• [PROBLEM DETAILS]:
Taking only the lines of the data below from the line with "- **React Native**" to the line with "- Technologies Used", ends included, write them out exactly and without pictures.

• [EXERCISE DATA]:
________

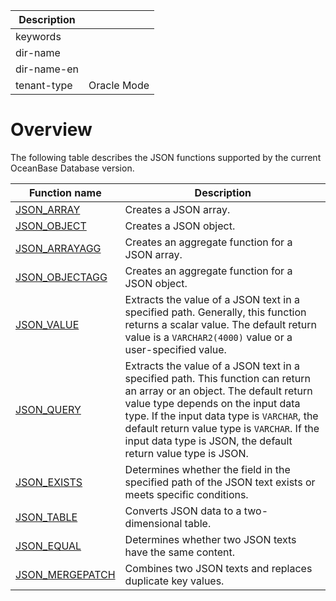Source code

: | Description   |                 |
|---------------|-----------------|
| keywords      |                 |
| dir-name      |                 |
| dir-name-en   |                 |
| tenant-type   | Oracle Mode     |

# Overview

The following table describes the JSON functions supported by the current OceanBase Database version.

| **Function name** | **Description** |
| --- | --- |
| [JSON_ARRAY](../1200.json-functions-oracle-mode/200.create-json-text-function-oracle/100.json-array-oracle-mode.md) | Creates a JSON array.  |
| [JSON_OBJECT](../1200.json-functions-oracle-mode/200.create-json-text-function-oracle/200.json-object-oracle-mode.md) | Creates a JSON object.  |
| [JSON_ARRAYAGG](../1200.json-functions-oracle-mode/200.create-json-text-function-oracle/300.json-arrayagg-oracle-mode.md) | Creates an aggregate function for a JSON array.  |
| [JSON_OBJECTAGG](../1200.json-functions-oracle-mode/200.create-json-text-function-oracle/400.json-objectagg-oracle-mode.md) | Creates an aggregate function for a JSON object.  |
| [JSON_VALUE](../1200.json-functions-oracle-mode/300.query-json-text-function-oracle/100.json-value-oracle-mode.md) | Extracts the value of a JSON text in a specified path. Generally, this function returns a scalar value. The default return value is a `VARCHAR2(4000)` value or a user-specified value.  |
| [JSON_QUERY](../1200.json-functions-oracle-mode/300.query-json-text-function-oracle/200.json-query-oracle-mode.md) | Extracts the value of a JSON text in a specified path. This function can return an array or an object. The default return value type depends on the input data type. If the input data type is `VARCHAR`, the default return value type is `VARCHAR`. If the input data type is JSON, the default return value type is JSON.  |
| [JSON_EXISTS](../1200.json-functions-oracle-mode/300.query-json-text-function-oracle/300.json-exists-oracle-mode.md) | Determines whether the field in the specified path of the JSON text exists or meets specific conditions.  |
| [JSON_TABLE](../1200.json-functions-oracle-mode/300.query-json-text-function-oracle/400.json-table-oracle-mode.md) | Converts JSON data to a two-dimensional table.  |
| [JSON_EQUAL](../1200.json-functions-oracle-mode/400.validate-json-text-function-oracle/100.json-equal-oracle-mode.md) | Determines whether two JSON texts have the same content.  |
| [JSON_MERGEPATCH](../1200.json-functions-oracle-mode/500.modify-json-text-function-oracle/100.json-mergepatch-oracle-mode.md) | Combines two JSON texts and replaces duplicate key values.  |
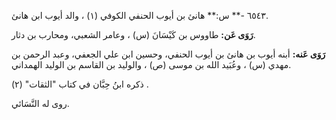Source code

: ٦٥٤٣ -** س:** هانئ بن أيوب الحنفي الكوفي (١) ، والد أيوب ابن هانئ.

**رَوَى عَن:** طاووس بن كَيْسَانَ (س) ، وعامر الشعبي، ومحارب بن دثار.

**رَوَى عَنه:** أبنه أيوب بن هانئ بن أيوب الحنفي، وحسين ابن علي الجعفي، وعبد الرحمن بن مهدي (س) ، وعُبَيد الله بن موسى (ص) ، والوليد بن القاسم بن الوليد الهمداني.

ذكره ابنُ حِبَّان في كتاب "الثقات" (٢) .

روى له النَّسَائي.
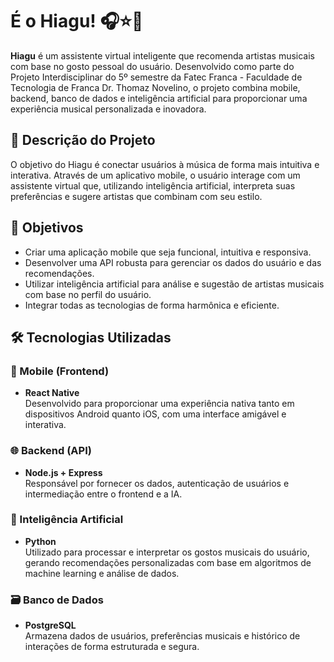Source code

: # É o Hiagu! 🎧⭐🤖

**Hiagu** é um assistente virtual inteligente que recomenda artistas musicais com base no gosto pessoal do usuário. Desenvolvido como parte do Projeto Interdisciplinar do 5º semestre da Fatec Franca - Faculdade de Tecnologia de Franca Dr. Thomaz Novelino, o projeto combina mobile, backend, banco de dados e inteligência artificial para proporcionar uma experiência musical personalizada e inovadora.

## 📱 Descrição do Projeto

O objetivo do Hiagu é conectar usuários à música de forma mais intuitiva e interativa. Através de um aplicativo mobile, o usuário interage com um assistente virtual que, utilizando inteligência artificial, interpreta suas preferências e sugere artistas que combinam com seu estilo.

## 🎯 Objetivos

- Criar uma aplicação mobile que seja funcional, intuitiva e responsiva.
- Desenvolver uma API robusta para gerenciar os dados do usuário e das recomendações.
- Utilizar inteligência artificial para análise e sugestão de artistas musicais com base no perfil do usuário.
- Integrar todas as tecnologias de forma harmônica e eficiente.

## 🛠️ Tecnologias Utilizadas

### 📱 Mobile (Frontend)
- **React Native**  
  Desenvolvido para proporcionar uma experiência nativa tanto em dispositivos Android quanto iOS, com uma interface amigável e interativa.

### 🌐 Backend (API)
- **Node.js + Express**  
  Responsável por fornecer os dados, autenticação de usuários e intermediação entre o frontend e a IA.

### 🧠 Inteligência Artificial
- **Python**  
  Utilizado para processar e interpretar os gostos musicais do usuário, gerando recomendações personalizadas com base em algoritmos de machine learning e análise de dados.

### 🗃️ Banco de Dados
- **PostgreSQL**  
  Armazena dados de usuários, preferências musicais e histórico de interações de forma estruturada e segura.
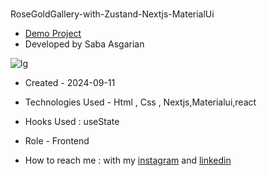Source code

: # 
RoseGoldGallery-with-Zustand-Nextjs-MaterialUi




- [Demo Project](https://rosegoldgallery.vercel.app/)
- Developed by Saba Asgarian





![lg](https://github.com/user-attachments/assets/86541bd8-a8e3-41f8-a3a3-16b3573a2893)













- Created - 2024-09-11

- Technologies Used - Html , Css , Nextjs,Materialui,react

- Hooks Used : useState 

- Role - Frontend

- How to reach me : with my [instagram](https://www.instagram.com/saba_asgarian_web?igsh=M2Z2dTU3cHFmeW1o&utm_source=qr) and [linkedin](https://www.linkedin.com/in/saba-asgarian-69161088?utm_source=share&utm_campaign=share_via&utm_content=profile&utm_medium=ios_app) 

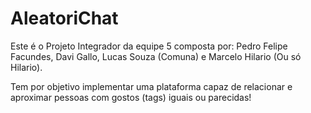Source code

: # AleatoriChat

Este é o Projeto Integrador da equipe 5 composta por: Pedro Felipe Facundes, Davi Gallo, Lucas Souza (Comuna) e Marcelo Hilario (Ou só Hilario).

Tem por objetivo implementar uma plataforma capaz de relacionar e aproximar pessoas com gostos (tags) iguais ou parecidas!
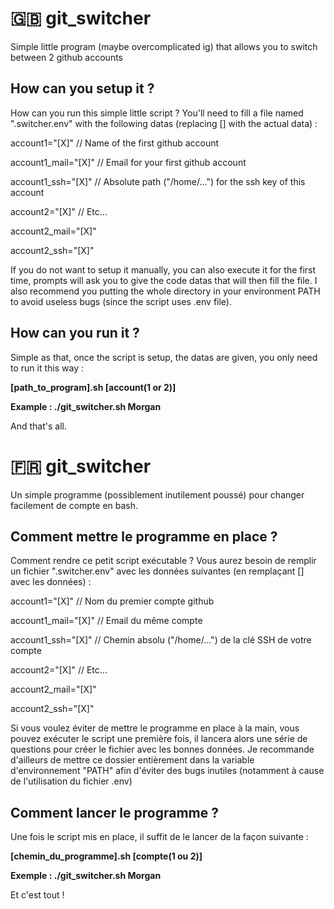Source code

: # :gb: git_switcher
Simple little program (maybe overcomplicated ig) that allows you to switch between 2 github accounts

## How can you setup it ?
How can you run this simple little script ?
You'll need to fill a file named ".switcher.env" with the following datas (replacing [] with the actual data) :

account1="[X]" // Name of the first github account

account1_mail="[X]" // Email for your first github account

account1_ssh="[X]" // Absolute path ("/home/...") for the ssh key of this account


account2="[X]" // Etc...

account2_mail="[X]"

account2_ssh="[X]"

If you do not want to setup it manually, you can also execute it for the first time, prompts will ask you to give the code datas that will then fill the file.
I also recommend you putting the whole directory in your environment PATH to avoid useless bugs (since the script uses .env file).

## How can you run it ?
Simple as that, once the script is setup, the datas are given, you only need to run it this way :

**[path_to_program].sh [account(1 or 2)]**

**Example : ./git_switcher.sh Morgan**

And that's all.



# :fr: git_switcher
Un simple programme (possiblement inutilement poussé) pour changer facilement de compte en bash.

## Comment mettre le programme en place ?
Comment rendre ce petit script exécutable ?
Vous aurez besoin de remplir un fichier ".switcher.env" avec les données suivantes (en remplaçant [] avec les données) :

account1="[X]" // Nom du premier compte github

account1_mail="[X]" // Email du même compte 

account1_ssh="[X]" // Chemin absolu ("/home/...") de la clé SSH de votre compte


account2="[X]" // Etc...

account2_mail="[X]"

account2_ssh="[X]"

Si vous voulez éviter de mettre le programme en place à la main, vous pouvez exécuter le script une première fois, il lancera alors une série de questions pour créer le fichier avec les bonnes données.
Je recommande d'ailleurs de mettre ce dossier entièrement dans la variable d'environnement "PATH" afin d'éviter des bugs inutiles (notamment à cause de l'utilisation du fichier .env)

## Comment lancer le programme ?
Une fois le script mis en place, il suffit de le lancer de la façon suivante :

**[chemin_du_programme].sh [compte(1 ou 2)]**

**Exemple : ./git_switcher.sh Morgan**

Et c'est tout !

________

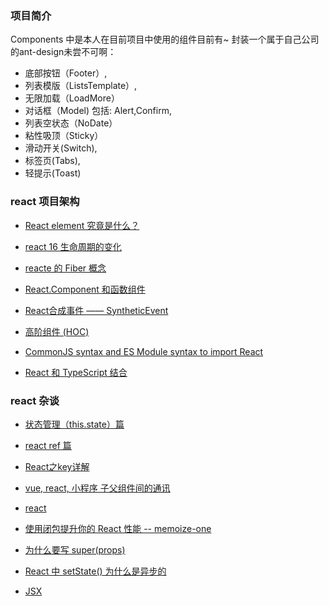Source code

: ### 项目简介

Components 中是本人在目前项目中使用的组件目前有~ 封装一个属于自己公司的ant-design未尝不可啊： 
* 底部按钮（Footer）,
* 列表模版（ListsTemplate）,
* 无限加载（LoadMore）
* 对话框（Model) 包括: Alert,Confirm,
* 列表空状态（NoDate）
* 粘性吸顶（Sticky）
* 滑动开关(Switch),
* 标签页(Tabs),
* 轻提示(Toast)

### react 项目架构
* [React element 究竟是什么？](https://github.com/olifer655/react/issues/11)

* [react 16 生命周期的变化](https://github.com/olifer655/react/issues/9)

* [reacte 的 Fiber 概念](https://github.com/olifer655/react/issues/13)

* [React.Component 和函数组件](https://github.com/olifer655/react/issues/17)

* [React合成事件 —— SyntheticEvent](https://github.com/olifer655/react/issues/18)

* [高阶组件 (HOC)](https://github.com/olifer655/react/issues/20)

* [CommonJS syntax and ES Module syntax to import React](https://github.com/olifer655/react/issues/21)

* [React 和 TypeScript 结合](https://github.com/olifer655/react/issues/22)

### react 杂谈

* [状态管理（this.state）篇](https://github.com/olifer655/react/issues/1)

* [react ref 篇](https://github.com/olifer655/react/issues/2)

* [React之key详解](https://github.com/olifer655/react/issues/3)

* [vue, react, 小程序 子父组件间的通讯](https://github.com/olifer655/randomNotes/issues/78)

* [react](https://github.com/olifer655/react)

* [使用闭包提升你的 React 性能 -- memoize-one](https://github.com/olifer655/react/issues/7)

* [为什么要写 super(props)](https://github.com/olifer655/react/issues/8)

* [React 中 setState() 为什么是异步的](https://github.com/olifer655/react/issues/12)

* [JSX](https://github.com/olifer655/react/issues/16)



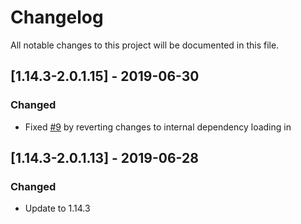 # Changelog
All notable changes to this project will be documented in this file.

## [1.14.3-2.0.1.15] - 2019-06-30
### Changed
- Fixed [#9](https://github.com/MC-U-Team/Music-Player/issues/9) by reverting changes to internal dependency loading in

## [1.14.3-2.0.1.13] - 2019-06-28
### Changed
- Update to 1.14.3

________

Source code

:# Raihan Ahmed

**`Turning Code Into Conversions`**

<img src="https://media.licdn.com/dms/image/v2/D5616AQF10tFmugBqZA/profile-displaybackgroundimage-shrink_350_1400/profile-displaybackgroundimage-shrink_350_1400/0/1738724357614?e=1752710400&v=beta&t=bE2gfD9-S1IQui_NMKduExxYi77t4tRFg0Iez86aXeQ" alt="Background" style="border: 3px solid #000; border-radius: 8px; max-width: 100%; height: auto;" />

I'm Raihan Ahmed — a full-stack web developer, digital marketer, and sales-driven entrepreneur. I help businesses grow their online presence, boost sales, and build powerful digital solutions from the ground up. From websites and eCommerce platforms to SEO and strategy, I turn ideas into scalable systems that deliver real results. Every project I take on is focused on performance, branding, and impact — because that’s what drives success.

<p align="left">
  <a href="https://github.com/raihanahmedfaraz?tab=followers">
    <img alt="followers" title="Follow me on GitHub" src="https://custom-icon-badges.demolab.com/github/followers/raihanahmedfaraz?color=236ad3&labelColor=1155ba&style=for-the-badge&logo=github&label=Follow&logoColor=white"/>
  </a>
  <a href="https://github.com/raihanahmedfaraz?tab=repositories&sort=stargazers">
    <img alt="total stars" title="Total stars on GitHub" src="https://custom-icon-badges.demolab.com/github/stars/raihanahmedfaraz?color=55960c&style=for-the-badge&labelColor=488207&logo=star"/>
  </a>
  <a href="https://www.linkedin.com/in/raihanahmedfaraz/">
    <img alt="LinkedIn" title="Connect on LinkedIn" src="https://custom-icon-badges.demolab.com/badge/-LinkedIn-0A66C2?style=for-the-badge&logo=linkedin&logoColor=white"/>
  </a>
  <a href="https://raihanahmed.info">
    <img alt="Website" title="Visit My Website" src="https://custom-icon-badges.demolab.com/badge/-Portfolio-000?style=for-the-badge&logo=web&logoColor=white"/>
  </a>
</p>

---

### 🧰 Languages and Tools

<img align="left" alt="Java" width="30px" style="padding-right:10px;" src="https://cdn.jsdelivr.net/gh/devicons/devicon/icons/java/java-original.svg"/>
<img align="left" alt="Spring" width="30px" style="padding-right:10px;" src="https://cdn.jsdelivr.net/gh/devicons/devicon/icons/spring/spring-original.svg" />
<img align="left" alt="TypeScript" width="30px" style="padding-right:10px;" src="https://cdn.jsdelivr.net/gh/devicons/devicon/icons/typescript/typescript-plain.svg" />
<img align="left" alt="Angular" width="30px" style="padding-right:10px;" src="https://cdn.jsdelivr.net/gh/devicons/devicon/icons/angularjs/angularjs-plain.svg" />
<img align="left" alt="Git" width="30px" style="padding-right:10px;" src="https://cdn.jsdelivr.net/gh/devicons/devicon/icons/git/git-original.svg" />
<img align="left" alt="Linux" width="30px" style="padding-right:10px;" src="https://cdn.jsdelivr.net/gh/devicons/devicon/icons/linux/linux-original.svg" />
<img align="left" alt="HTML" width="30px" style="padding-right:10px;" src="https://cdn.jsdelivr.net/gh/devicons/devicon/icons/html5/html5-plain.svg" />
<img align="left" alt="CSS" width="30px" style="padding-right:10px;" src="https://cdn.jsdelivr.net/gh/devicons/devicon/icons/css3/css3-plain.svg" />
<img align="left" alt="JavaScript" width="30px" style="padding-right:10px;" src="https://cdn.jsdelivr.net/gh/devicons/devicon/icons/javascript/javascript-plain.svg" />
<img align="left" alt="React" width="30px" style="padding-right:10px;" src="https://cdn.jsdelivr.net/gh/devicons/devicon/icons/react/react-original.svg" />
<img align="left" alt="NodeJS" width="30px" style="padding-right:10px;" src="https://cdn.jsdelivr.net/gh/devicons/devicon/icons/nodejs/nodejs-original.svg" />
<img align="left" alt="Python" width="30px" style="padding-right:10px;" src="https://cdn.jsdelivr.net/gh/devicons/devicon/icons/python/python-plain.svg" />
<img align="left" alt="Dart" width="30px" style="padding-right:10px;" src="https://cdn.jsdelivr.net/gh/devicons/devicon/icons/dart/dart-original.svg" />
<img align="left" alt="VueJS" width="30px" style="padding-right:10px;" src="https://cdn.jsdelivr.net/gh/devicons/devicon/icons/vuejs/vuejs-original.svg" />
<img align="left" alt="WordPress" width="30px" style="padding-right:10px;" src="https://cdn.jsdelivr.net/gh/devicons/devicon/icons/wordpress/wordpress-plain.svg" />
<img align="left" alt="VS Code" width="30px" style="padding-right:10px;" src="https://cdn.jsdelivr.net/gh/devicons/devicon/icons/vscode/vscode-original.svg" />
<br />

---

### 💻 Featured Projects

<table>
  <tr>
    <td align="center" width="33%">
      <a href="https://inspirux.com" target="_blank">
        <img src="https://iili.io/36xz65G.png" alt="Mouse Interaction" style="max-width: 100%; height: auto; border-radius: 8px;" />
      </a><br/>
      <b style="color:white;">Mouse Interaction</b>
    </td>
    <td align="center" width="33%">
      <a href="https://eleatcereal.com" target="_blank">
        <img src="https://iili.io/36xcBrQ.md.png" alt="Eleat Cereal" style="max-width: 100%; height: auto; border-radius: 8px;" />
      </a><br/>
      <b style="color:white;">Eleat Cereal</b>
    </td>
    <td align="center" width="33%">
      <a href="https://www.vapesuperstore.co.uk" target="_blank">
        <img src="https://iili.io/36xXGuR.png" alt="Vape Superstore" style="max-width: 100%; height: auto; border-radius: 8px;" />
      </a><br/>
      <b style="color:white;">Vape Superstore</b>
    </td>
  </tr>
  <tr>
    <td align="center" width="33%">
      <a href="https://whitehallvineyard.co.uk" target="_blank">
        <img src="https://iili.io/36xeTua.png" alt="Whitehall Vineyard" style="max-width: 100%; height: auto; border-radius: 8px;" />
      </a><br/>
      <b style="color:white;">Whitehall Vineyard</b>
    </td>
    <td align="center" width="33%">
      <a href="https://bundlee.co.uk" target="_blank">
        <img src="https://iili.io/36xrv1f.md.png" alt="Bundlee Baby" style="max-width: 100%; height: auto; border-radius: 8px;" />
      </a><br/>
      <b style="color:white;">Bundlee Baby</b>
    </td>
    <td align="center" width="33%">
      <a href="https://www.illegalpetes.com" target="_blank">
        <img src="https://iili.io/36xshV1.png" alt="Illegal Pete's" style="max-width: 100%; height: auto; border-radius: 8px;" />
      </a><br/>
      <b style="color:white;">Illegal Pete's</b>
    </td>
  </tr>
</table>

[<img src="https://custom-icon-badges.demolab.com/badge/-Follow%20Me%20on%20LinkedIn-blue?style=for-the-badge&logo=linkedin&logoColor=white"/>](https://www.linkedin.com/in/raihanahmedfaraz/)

________

• [ANSWER TO THIS PROBLEM]:
- **React Native**  
  Desenvolvido para proporcionar uma experiência nativa tanto em dispositivos Android quanto iOS, com uma interface amigável e interativa.

### 🌐 Backend (API)
- **Node.js + Express**  
  Responsável por fornecer os dados, autenticação de usuários e intermediação entre o frontend e a IA.

### 🧠 Inteligência Artificial
- **Python**  
  Utilizado para processar e interpretar os gostos musicais do usuário, gerando recomendações personalizadas com base em algoritmos de machine learning e análise de dados.

### 🗃️ Banco de Dados
- **PostgreSQL**  
  Armazena dados de usuários, preferências musicais e histórico de interações de forma estruturada e segura.
Source code

: # 
RoseGoldGallery-with-Zustand-Nextjs-MaterialUi




- [Demo Project](https://rosegoldgallery.vercel.app/)
- Developed by Saba Asgarian





![lg](https://github.com/user-attachments/assets/86541bd8-a8e3-41f8-a3a3-16b3573a2893)













- Created - 2024-09-11

- Technologies Used - Html , Css , Nextjs,Materialui,react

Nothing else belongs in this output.